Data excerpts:
______
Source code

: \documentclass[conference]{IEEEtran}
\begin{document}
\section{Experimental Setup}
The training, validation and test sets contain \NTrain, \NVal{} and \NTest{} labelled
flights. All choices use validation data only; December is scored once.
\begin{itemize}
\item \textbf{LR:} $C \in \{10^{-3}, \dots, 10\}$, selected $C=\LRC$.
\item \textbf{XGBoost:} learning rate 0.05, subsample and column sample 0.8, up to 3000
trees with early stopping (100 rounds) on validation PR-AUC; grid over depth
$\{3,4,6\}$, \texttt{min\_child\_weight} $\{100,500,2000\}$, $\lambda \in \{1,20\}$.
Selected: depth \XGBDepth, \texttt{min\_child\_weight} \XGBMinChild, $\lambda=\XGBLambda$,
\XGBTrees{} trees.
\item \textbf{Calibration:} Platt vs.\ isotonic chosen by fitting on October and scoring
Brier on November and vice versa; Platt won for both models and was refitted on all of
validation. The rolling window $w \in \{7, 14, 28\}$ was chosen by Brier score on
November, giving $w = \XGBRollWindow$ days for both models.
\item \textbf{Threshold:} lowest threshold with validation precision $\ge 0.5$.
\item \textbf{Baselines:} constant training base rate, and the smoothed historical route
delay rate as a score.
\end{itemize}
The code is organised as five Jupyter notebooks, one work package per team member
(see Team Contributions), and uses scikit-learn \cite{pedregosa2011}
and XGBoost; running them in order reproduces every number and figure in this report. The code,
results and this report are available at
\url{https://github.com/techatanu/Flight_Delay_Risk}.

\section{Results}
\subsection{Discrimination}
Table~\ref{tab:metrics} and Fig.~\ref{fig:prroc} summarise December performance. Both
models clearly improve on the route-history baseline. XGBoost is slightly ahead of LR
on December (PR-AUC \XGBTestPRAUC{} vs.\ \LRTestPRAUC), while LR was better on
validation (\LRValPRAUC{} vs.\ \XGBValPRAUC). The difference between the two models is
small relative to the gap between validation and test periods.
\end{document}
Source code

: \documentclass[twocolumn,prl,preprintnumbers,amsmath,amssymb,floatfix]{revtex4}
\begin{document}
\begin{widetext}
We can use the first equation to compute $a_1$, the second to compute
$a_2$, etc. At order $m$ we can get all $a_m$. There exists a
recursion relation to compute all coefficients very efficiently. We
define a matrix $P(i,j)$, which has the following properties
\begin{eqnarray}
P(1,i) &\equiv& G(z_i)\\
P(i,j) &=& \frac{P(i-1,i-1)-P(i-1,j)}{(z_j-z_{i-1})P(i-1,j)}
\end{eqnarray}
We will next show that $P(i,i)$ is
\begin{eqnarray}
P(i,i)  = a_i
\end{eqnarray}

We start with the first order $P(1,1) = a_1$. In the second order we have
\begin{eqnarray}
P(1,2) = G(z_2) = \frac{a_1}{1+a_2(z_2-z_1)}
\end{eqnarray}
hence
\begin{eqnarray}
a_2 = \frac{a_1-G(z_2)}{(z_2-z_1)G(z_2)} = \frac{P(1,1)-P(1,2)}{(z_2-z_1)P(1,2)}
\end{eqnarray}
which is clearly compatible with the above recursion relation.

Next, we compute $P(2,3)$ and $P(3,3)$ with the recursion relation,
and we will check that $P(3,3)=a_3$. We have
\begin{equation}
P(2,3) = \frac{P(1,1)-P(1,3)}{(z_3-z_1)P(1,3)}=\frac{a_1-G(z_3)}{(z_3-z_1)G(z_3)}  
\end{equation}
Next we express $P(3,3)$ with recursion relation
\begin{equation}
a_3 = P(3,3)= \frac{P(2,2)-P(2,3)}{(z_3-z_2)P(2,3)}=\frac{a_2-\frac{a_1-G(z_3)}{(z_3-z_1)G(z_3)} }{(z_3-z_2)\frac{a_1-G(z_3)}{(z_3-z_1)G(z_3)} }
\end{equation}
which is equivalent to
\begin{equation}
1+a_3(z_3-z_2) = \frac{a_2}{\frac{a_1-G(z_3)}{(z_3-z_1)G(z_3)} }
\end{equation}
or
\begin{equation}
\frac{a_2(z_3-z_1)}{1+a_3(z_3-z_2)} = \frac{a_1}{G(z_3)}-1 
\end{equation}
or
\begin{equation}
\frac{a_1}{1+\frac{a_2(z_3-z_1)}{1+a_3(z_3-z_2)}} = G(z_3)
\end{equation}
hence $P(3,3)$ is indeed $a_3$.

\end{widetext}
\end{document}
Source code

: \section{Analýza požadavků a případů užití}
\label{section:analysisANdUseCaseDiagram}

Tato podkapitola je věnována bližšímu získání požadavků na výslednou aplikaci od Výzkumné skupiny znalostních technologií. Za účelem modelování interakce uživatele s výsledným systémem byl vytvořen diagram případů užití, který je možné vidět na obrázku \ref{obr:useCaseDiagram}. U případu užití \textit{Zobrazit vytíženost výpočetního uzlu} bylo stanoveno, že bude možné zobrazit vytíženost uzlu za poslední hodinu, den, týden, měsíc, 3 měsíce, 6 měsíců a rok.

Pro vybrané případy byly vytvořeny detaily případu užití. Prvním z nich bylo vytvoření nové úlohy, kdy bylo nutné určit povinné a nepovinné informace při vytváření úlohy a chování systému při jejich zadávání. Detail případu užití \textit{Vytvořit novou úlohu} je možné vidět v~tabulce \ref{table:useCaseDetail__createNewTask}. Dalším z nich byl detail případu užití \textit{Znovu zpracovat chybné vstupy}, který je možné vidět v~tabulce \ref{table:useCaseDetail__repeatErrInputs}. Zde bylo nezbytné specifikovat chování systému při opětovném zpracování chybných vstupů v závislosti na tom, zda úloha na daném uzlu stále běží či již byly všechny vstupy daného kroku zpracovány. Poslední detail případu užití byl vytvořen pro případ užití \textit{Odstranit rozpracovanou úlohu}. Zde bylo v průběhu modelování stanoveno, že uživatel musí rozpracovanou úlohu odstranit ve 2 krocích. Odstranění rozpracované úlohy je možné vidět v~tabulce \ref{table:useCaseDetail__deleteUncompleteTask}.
______
WORK INSTRUCTIONS: Write out the records above exactly, from the opening line to the line with "trees with early", including both, with nothing added.

RESULT OF THIS TASK:
Source code

: \documentclass[conference]{IEEEtran}
\begin{document}
\section{Experimental Setup}
The training, validation and test sets contain \NTrain, \NVal{} and \NTest{} labelled
flights. All choices use validation data only; December is scored once.
\begin{itemize}
\item \textbf{LR:} $C \in \{10^{-3}, \dots, 10\}$, selected $C=\LRC$.
\item \textbf{XGBoost:} learning rate 0.05, subsample and column sample 0.8, up to 3000
trees with early stopping (100 rounds) on validation PR-AUC; grid over depth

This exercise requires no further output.